[<prev] [next>] [<thread-prev] [thread-next>] [day] [month] [year] [list]
Message-ID: <f18e2734-ddf6-fbbc-d2ac-a2acb65fd073@ovn.org>
Date: Thu, 18 Aug 2022 13:06:52 +0200
From: Ilya Maximets <i.maximets@....org>
To: Andrey Zhadchenko <andrey.zhadchenko@...tuozzo.com>,
netdev@...r.kernel.org
Cc: i.maximets@....org, dev@...nvswitch.org, brauner@...nel.org,
edumazet@...gle.com, avagin@...gle.com,
alexander.mikhalitsyn@...tuozzo.com, kuba@...nel.org,
pabeni@...hat.com, davem@...emloft.net, ptikhomirov@...tuozzo.com,
Aaron Conole <aconole@...hat.com>
Subject: Re: [ovs-dev] [PATCH net-next 0/1] openvswitch: allow specifying
ifindex of new interfaces
On 8/18/22 01:11, Andrey Zhadchenko wrote:
>
>
> On 8/18/22 01:15, Ilya Maximets wrote:
>> On 8/17/22 22:35, Andrey Zhadchenko wrote:
>>>
>>>
>>> On 8/17/22 21:19, Ilya Maximets wrote:
>>>> On 8/17/22 14:49, Andrey Zhadchenko via dev wrote:
>>>>> Hi!
>>>>>
>>>>> CRIU currently do not support checkpoint/restore of OVS configurations, but
>>>>> there was several requests for it. For example,
>>>>> https://github.com/lxc/lxc/issues/2909
>>>>>
>>>>> The main problem is ifindexes of newly created interfaces. We realy need to
>>>>> preserve them after restore. Current openvswitch API does not allow to
>>>>> specify ifindex. Most of the time we can just create an interface via
>>>>> generic netlink requests and plug it into ovs but datapaths (generally any
>>>>> OVS_VPORT_TYPE_INTERNAL) can only be created via openvswitch requests which
>>>>> do not support selecting ifindex.
>>>>
>>>> Hmm. Assuming you restored network interfaces by re-creating them
>>>> on a target system, but I'm curious how do you restore the upcall PID?

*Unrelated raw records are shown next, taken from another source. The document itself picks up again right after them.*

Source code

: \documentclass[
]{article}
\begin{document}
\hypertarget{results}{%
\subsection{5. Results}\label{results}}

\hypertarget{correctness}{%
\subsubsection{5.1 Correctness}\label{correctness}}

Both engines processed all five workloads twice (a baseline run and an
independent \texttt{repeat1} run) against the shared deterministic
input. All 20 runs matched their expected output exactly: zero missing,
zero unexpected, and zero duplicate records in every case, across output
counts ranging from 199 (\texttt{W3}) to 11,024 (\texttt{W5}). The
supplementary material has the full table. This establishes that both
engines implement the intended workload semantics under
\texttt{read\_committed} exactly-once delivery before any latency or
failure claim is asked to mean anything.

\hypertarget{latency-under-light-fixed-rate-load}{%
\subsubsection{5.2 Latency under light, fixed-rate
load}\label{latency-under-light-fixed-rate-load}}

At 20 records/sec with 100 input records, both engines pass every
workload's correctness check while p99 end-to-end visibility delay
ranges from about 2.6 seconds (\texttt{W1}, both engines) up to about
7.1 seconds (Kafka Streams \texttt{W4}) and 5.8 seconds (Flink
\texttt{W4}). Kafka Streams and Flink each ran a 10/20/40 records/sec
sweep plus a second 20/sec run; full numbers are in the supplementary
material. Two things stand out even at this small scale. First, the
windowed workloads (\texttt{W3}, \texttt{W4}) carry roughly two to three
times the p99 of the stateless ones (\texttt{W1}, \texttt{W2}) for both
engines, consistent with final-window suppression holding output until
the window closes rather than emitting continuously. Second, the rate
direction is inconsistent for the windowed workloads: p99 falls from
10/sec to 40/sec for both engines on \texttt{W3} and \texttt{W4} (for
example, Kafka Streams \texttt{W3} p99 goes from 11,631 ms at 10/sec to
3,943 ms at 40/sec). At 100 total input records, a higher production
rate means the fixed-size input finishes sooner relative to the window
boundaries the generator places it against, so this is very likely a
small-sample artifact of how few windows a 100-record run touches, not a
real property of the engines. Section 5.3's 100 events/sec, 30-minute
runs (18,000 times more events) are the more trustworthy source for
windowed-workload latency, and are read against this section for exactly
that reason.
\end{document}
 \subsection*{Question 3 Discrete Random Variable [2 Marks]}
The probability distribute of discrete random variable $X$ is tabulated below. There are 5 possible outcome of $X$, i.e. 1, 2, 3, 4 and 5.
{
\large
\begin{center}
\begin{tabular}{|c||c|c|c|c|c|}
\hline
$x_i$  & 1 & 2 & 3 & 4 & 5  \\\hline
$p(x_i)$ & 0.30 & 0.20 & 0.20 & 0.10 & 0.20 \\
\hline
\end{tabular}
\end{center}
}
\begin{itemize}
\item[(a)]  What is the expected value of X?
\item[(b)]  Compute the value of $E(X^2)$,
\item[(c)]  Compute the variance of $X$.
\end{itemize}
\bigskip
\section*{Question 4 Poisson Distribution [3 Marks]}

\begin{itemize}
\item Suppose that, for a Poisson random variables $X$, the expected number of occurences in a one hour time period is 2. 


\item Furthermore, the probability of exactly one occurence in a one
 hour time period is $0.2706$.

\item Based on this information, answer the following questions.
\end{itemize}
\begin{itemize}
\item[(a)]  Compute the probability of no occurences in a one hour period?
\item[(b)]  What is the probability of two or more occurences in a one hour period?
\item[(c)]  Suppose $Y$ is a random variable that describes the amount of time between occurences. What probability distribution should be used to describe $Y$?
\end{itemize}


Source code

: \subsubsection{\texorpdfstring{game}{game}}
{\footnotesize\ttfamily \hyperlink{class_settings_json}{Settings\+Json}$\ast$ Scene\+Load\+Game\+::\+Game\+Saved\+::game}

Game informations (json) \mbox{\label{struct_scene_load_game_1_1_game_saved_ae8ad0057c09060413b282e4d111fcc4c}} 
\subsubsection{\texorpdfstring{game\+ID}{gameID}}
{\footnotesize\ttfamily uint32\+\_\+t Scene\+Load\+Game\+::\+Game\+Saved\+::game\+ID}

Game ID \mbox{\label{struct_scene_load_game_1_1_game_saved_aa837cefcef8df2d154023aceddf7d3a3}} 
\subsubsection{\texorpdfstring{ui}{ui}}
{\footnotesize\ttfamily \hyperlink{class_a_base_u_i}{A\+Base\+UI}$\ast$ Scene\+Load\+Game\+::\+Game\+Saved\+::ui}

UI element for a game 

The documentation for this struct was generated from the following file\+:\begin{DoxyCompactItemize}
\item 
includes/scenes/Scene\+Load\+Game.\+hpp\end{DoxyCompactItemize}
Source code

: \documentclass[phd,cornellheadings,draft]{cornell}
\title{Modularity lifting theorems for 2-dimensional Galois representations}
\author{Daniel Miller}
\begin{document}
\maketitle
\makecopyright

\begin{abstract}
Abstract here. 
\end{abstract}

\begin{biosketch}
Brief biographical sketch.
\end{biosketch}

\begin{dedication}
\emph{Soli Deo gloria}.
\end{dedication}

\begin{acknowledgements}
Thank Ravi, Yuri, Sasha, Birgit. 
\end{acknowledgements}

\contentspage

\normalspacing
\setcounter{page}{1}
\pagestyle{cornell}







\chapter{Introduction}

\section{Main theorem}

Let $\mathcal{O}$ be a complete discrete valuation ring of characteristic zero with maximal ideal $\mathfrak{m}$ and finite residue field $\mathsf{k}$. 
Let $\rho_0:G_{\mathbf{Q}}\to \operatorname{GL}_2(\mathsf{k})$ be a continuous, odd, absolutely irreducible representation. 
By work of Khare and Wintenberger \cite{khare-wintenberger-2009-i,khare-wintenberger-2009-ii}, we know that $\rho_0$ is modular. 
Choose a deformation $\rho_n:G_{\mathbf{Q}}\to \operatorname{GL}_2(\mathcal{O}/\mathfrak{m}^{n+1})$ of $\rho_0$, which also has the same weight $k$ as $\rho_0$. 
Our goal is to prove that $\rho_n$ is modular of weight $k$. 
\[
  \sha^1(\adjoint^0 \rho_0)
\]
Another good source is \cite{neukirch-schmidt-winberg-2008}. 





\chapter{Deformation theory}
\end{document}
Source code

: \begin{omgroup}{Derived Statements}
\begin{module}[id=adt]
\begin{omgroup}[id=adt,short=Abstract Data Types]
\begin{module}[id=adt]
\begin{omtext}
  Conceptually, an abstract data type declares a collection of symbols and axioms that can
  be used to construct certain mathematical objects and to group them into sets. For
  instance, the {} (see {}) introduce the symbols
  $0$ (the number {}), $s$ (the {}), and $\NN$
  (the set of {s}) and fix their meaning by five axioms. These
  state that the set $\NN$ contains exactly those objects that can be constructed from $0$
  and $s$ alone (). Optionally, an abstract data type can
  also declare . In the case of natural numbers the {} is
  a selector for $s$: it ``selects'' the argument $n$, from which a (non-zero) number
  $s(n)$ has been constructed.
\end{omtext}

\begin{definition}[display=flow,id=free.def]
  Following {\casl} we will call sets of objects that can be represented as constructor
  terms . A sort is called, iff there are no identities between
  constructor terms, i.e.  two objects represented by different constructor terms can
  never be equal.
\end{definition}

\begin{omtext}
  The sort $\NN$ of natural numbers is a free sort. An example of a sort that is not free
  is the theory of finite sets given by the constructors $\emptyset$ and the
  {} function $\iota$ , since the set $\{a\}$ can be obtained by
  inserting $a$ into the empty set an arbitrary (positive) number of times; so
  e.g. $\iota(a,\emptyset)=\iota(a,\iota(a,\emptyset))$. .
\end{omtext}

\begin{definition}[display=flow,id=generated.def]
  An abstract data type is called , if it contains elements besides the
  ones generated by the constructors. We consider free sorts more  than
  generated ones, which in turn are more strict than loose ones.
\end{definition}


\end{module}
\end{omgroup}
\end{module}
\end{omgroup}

>>>> Are you somehow re-creating the netlink socket with the same PID?
>>>> If that will not be done, no traffic will be able to flow through OVS
>>>> anyway until you remove/re-add the port in userspace or re-start OVS.
>>>> Or am I missing something?
>>>>
>>>> Best regards, Ilya Maximets.
>>>
>>> Yes, CRIU is able to restore socket nl_pid. We get it via NDIAG_PROTO_ALL
>>> netlink protocol requests (see net/netlink/diag.c) Upcall pid is exported
>>> by get requests via OVS_VPORT_ATTR_UPCALL_PID.
>>> So everything is fine here.
>>
>> I didn't dig deep into how that works, but sounds interesting.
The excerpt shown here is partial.